The Smithsonian Institution reportedly has suspended an exhibit intended as a foretaste of the forthcoming National Museum of the American Latino in the nation’s capital. One of the critics whose work inspired the move is calling on Congress to defund the planned museum.
The exhibit “¡Presente! A Latino History of the United States” opened at the National Museum of American History in June 2022. Jorge Zamanillo, director of the forthcoming Latino museum, billed the display as “the first iteration” of his eventual museum.
Shortly after the exhibit opened, however, it faced harsh criticism.

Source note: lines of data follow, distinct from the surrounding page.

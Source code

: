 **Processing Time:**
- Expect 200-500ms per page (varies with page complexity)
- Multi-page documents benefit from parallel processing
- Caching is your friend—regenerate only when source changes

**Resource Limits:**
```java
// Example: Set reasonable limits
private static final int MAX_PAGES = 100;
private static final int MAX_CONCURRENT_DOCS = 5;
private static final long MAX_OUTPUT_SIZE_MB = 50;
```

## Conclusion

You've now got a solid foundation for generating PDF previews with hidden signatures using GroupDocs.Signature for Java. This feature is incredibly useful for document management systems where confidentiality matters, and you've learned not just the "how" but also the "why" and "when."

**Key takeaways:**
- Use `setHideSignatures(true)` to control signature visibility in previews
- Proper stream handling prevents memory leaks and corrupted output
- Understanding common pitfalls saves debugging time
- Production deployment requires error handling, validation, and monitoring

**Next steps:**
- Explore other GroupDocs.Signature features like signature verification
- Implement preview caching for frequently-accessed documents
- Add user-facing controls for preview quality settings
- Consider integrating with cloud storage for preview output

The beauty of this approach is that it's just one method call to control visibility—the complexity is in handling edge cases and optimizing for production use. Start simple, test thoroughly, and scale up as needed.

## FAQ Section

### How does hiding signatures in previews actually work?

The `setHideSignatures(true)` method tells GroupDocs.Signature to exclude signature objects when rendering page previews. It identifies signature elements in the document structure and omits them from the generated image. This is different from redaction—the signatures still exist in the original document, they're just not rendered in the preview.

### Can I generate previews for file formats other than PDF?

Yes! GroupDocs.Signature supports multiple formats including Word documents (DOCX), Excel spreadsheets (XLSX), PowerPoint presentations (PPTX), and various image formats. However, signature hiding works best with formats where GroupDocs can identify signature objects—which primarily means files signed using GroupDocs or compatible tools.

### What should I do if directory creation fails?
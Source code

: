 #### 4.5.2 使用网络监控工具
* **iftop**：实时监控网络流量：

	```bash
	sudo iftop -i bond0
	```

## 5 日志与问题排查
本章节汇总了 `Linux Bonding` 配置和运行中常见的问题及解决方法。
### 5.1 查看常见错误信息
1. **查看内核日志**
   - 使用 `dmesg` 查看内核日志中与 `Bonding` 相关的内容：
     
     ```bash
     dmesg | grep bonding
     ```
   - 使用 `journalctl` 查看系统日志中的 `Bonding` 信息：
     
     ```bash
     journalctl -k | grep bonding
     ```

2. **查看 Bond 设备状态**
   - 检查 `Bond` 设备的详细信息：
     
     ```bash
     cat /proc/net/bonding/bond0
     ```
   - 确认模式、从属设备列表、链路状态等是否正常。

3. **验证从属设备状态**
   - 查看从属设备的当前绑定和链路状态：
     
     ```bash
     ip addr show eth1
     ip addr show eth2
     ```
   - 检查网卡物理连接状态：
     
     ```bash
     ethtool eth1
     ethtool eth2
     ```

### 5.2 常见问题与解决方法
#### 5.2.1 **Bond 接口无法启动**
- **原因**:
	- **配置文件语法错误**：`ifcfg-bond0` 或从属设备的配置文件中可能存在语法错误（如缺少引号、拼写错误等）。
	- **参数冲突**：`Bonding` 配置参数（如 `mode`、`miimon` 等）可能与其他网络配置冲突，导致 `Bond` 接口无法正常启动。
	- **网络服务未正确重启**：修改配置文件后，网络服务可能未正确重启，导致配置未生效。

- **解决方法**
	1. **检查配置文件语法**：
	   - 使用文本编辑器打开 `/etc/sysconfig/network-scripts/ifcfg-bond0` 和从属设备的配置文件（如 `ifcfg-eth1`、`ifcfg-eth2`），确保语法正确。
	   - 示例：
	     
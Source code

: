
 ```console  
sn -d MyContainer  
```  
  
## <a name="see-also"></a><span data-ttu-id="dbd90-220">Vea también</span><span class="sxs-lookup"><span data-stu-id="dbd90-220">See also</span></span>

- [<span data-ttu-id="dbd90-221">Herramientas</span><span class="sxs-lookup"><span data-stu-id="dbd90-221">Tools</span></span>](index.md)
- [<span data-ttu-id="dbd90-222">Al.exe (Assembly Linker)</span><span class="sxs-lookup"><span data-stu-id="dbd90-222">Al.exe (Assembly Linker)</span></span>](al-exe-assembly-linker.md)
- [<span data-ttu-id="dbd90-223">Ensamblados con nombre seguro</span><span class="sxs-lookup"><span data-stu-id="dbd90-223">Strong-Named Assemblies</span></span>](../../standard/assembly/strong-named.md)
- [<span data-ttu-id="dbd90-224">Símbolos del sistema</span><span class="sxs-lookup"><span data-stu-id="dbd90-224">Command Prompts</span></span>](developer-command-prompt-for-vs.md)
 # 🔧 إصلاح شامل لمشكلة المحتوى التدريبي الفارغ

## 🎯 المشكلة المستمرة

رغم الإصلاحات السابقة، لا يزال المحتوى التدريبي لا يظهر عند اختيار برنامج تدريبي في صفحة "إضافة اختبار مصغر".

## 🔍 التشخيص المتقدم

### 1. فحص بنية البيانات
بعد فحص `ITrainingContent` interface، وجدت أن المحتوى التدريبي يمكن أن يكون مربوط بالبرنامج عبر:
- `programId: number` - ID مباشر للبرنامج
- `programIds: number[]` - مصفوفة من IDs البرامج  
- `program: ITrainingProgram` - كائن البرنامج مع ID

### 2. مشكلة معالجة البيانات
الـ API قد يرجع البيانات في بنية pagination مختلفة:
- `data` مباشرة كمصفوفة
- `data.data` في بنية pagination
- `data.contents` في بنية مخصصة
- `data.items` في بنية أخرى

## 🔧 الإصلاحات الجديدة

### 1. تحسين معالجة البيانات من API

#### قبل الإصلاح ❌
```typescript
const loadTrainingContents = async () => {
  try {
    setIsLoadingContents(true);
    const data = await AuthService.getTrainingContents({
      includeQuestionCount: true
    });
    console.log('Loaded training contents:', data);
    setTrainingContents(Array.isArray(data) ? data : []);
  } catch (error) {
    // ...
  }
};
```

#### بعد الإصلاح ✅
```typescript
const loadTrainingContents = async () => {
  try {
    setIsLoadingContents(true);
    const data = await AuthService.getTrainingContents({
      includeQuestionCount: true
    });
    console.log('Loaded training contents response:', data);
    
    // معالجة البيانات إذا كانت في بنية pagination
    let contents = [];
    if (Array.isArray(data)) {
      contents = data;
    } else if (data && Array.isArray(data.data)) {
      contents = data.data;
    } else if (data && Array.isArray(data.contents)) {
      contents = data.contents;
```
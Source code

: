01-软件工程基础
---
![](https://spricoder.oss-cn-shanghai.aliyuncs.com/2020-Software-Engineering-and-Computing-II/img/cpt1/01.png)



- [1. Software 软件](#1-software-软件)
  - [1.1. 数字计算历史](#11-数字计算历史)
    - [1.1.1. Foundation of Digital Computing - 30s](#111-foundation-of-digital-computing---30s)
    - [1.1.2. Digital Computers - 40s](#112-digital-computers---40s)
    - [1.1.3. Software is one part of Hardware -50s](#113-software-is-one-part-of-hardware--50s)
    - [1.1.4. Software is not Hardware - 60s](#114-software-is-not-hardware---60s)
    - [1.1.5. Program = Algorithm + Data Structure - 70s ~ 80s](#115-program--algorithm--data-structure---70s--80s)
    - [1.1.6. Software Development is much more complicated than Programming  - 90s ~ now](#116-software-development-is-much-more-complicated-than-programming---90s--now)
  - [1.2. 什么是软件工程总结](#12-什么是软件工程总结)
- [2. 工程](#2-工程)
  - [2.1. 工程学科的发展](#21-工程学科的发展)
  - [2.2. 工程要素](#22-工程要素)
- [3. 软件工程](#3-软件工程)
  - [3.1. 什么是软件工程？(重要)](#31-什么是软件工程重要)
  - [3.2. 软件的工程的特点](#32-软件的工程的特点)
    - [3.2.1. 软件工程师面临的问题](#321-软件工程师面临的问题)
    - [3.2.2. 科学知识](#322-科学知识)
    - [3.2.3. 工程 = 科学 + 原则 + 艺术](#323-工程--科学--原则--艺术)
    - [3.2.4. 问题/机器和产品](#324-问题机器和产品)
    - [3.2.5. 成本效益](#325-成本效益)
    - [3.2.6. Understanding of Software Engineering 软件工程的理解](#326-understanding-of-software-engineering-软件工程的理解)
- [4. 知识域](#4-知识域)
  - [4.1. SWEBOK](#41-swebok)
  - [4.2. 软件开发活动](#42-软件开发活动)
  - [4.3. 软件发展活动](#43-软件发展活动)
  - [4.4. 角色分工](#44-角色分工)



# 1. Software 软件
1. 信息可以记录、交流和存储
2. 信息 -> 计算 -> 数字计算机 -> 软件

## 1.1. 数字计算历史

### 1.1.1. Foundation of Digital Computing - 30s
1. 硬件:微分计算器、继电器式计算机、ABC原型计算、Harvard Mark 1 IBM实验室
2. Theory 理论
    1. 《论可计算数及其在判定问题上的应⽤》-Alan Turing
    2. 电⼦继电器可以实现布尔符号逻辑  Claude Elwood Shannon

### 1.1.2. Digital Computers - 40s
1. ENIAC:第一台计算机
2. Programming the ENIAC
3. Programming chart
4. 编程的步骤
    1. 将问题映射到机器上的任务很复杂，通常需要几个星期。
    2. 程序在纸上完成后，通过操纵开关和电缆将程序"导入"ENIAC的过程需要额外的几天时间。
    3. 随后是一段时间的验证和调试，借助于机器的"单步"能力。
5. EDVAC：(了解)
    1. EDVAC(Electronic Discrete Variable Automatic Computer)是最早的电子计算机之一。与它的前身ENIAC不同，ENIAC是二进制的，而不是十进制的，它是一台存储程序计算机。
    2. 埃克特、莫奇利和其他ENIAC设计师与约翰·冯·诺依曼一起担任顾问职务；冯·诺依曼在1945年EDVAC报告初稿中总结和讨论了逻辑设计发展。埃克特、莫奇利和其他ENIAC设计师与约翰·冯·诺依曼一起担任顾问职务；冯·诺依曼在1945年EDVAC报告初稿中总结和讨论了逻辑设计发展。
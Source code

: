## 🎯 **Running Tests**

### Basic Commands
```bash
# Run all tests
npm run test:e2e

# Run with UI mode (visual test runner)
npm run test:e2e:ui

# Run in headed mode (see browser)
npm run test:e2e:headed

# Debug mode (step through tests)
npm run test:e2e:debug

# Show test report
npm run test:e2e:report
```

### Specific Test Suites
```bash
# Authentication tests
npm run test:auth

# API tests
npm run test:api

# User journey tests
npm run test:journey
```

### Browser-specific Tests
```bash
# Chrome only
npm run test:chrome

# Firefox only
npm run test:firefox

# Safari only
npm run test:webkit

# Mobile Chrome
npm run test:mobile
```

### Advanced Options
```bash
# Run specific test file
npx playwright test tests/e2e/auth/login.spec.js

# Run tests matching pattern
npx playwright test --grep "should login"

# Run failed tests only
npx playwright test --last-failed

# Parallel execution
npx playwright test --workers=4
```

Alfonso Aguilar, president of the Latino Partnership for Conservative Principles; Joshua Treviño, a director at the Texas Public Policy Foundation; and Mike Gonzalez, a senior fellow at The Heritage Foundation, condemned the exhibit as a “disgrace” that offers an “unabashedly Marxist portrayal of history, religion and economics” in an op-ed in The Hill.
Time magazine reported Friday that the Smithsonian suspended another exhibit, focused on civil rights and meant as a further taste of the upcoming museum, following opposition Time traced back to that article.
The now-suspended exhibit would have been “the largest federally funded Smithsonian exhibit on Latino civil rights history,” featuring “student walkouts, efforts to integrate schools, and environmental and immigration activism.” The Smithsonian will replace the exhibit with one focused on salsa and Latin music.
“While I and my co-authors are happy that we stopped this new monstrosity of an exhibit, the overtly Marxist nature of what it was going to be should serve as a warning to conservatives—defund the Smithsonian Latino Museum,” Gonzalez told The Daily Signal in a written statement Friday. (The Daily Signal is The Heritage Foundation’s multimedia news organization.)
“If you don’t, then expect millions of Hispanics, about one-fifth of the population, to come under this type of Marxist indoctrination,” Gonzalez warned.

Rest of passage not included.